# Action item
Because only the text is wanted, repeat the records below exactly and omit the pictures.

# Given entries
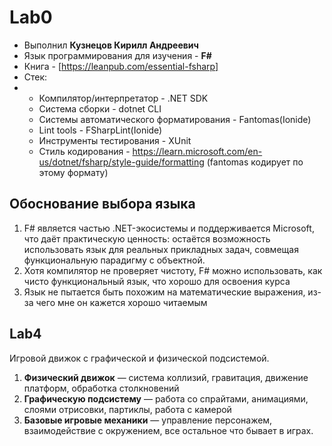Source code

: # Lab0
- Выполнил **Кузнецов Кирилл Андреевич**
- Язык программирования для изучения - **F#**
- Книга - [https://leanpub.com/essential-fsharp]
- Стек:
- - Компилятор/интерпретатор - .NET SDK
  - Система сборки - dotnet CLI
  - Системы автоматического форматирования - Fantomas(Ionide)
  - Lint tools - FSharpLint(Ionide)
  - Инструменты тестирования - XUnit
  - Стиль кодирования - https://learn.microsoft.com/en-us/dotnet/fsharp/style-guide/formatting (fantomas кодирует по этому формату)
 
## Обоснование выбора языка
1. F# является частью .NET-экосистемы и поддерживается Microsoft, что даёт практическую ценность: остаётся возможность использовать язык для реальных прикладных задач, совмещая функциональную парадигму с объектной.
2. Хотя компилятор не проверяет чистоту, F# можно использовать, как чисто функциональный язык, что хорошо для освоения курса
3. Язык не пытается быть похожим на математические выражения, из-за чего мне он кажется хорошо читаемым

## Lab4

Игровой движок с графической и физической подсистемой.

1. **Физический движок** — система коллизий, гравитация, движение платформ, обработка столкновений
2. **Графическую подсистему** — работа со спрайтами, анимациями, слоями отрисовки, партиклы, работа с камерой
3. **Базовые игровые механики** — управление персонажем, взаимодействие с окружением, все остальное что бывает в играх.
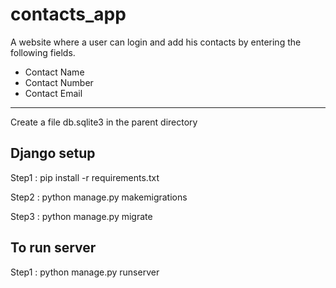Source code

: # contacts_app
A website where a user can login and add his contacts by entering the following fields.
* Contact Name
* Contact Number
* Contact Email
-----
Create a file db.sqlite3 in the parent directory

## Django setup
Step1 : pip install -r requirements.txt

Step2 : python manage.py makemigrations

Step3 : python manage.py migrate

## To run server 
Step1 : python manage.py runserver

# Written response
Source code

: # Lab0
- Выполнил **Кузнецов Кирилл Андреевич**
- Язык программирования для изучения - **F#**
- Книга - [https://leanpub.com/essential-fsharp]
- Стек:
- - Компилятор/интерпретатор - .NET SDK
  - Система сборки - dotnet CLI
  - Системы автоматического форматирования - Fantomas(Ionide)
  - Lint tools - FSharpLint(Ionide)
  - Инструменты тестирования - XUnit
  - Стиль кодирования - https://learn.microsoft.com/en-us/dotnet/fsharp/style-guide/formatting (fantomas кодирует по этому формату)
 
## Обоснование выбора языка
1. F# является частью .NET-экосистемы и поддерживается Microsoft, что даёт практическую ценность: остаётся возможность использовать язык для реальных прикладных задач, совмещая функциональную парадигму с объектной.
2. Хотя компилятор не проверяет чистоту, F# можно использовать, как чисто функциональный язык, что хорошо для освоения курса
3. Язык не пытается быть похожим на математические выражения, из-за чего мне он кажется хорошо читаемым

## Lab4

Игровой движок с графической и физической подсистемой.

1. **Физический движок** — система коллизий, гравитация, движение платформ, обработка столкновений
2. **Графическую подсистему** — работа со спрайтами, анимациями, слоями отрисовки, партиклы, работа с камерой
3. **Базовые игровые механики** — управление персонажем, взаимодействие с окружением, все остальное что бывает в играх.
Source code

: # contacts_app
A website where a user can login and add his contacts by entering the following fields.
* Contact Name
* Contact Number
* Contact Email
-----
Create a file db.sqlite3 in the parent directory

## Django setup
Step1 : pip install -r requirements.txt

Step2 : python manage.py makemigrations

Step3 : python manage.py migrate

## To run server 
Step1 : python manage.py runserver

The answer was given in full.